When I put Hamilton's complaints to the Department for Business and Trade, a spokesperson responded: "We recognise the immeasurable suffering postmasters have endured and that they've waited too long to receive redress. That's why we are working tirelessly across government to bring them some relief with full, fair and swift redress. Already we’ve paid out over £260 million to over 2,800 people across three redress schemes. We've also made 227 GLO offers and introduced a new compensation scheme to speed up redress for those with overturned convictions."

Hamilton still does around ten hours of house-cleaning a week, but fits it around sittings of the statutory public inquiry into the Post Office scandal, which enters its seventh and final phase this month. She has attended most days, deliberately sitting in direct sight of witnesses such as former Post Office CEO Paula Vennells, ex-business improvement director Angela van den Bogerd and another ex-CEO of the Post Ofice, Dame Moya Greene.

Does Hamilton find the inquiry upsetting? "It just makes me angrier. And I really enjoy sitting there watching them squirm as Jason [Beer, KC, the victims' counsel] reads out horrible things they wrote about me. Paula Vennells wrote that I 'lacked passion' and she was 'more bored than outraged' by the story. And I just sat there looking at her deadpan but enjoying every moment. I was sat just feet away from her when she kept saying she was sorry. As some of the others did. And Jason said: 'Well, you're all sorry now that it's all up on a screen in front of you!'"

The Village Shop and Post Office is pictured in South Warnborough.
The Village Shop and Post Office is pictured in South Warnborough. Adrian DENNIS / AFP) (Photo by ADRIAN DENNIS/AFP via Getty Images

It is now 21 years since the first doubts were raised about the reliability of the Horizon IT system. During the two decades when the campaign received little publicity and no success, the Post Office and government – evidence to the inquiry seems strongly to suggest – hoped that the subpostmasters would eventually give up.

"Yes," agrees Hamilton. "But I couldn't. I was so angry. I promised my mum and my dad when they were dying that I would never give up, regardless of what was thrown at us." As the ITV1 documentary illustrates, even more victims have come forward since the drama.
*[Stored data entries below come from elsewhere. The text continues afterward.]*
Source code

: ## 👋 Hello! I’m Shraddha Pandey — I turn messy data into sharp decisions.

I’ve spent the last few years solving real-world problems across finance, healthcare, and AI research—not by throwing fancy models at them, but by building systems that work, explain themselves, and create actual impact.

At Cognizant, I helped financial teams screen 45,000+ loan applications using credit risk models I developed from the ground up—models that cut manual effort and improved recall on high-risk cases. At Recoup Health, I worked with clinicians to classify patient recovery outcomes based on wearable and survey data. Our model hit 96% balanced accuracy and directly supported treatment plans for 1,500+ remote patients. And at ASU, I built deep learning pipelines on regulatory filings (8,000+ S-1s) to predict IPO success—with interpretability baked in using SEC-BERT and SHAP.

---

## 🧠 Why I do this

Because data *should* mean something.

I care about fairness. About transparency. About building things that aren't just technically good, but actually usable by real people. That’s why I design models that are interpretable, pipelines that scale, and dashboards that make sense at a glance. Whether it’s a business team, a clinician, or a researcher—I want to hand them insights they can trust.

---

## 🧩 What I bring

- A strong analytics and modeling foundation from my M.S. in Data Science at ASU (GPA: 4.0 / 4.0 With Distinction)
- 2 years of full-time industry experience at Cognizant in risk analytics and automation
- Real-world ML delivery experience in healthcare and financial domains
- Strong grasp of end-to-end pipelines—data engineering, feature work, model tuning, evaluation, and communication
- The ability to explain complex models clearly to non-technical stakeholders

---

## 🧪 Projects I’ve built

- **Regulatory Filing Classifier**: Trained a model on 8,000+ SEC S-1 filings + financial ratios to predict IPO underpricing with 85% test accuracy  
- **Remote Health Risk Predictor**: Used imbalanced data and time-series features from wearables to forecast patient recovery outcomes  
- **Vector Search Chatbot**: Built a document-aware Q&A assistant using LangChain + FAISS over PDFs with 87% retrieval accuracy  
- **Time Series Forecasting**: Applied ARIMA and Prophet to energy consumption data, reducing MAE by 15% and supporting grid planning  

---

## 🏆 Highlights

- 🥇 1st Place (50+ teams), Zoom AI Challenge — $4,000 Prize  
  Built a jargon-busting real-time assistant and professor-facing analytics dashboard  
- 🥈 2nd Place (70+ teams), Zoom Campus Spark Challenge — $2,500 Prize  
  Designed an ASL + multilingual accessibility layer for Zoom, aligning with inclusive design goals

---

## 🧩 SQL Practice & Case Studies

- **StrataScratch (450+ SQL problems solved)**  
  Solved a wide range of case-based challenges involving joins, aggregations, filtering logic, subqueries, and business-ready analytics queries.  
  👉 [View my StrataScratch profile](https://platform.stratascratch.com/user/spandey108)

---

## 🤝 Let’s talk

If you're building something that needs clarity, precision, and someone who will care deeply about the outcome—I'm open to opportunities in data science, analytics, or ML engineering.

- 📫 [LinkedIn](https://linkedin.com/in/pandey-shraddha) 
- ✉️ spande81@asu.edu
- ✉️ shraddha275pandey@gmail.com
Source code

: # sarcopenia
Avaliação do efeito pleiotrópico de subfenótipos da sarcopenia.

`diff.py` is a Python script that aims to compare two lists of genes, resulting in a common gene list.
"I'm in two big WhatsApp groups of victims, but I tend to sit back and let them support each other. I chip in occasionally to get the mood up. Some people have been to hell and back. I was just really fortunate that my community got around me because they couldn’t believe what had happened." Sir Alan "isn't on our WhatsApps because he doesn't join groups. But he speaks to me privately."

After Sir Alan, is there a chance of Dame Jo? "I don't think they'll ever give me that. I've annoyed them too much. But I certainly wouldn't turn down an OBE like Alan originally did."

Some who suffer upsetting events revisit them in sleepless nights. Does she? "I don't have nightmares. I've dealt with it and it's made me a much stronger person. I'm not scared of anything or anyone. If you said to me now, 'The King wants to see you,' I'd just go to see him.

"But I struggle to get to sleep some nights because I lie there thinking: 'Oh, for God's sake, why can't you just pay people?' Hubby goes off to bed and my mind starts whirring with who I can write to next. So I'm campaigning in my head, as it were. But it's not for my trauma, it's other people's. The only thing I'm still heartbroken about is that my mum and dad didn't live to see me get my conviction quashed. But that's the way it is.

"When all the original 555 people we represented have been paid, I'll feel I've done my job and can stop and will shut up and go away."